The usefulness depends less on the technology itself and more on study design.
Would wearable or portable gas sensors help?
In principle, yes. Continuous or frequent measurement could finally correlate chemical signatures with symptoms and environmental context.
In practice, true GC–MS–grade performance in a wearable format remains extremely challenging. Field measurements are complicated by changing ambient air, and episodic emissions require high time resolution and careful baseline correction. The idea is sound; the technology is still catching up.
Could funding agencies support this kind of work?

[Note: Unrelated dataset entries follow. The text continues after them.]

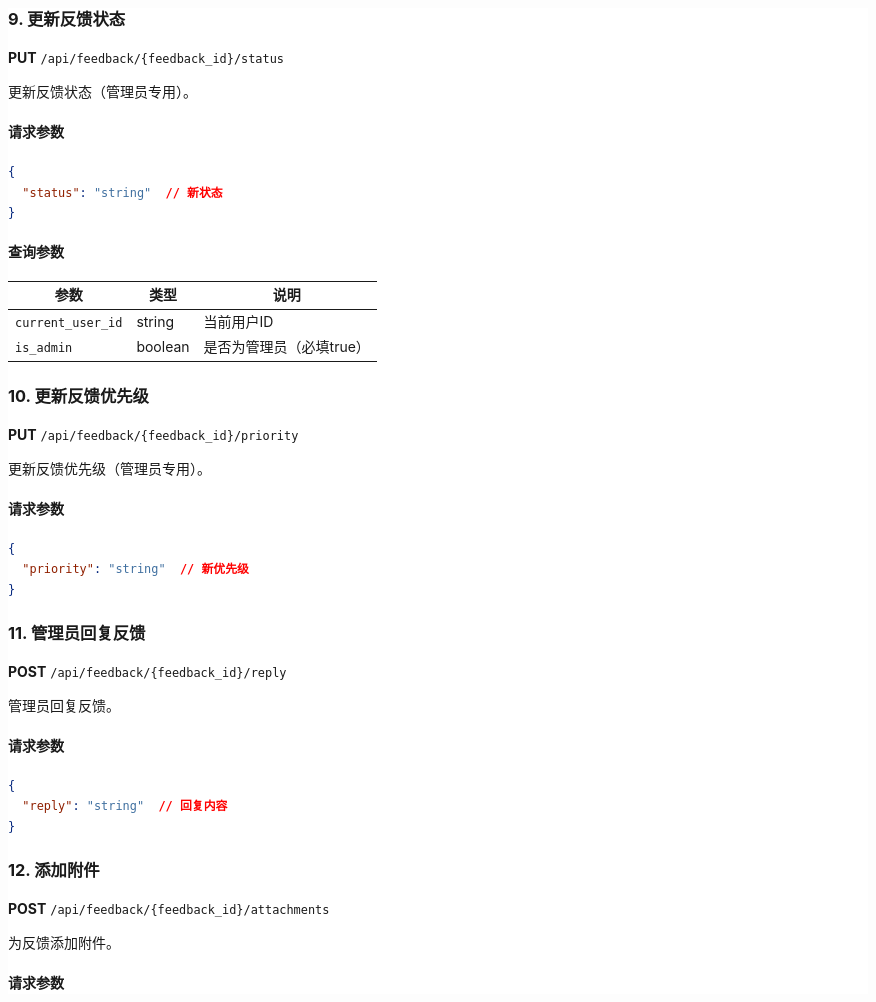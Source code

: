 ### 9. 更新反馈状态

**PUT** `/api/feedback/{feedback_id}/status`

更新反馈状态（管理员专用）。

#### 请求参数

```json
{
  "status": "string"  // 新状态
}
```

#### 查询参数

| 参数 | 类型 | 说明 |
|------|------|------|
| `current_user_id` | string | 当前用户ID |
| `is_admin` | boolean | 是否为管理员（必填true） |

### 10. 更新反馈优先级

**PUT** `/api/feedback/{feedback_id}/priority`

更新反馈优先级（管理员专用）。

#### 请求参数

```json
{
  "priority": "string"  // 新优先级
}
```

### 11. 管理员回复反馈

**POST** `/api/feedback/{feedback_id}/reply`

管理员回复反馈。

#### 请求参数

```json
{
  "reply": "string"  // 回复内容
}
```

### 12. 添加附件

**POST** `/api/feedback/{feedback_id}/attachments`

为反馈添加附件。

#### 请求参数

Possibly more so now than in the past.
Historically, conditions that primarily affect quality of life rather than mortality have struggled to gain funding. When I first applied for support nearly two decades ago, the problem was explicitly described as “not important enough.”
Today, there is broader recognition of the impact of stigma, mental health, and chronic quality-of-life impairment. Advances in exposomics, microbiome science, and wearable sensing technologies make it easier to frame this work as high-risk, high-reward, particularly if the focus is on measurement platforms, subtyping, and mechanism rather than a single compound.
Much of this may sound like a list of obstacles. But compared with even a decade ago, the path forward is clearer.
If PATM turns out not to be one condition but a family of related ones, that is not a failure of science—it is a more accurate description of biology. Progress will likely come not from searching for a single universal cause, but from building frameworks that can accommodate diversity, intermittency, and complexity.
And sometimes, progress begins with a patient who decides that understanding is better than silence.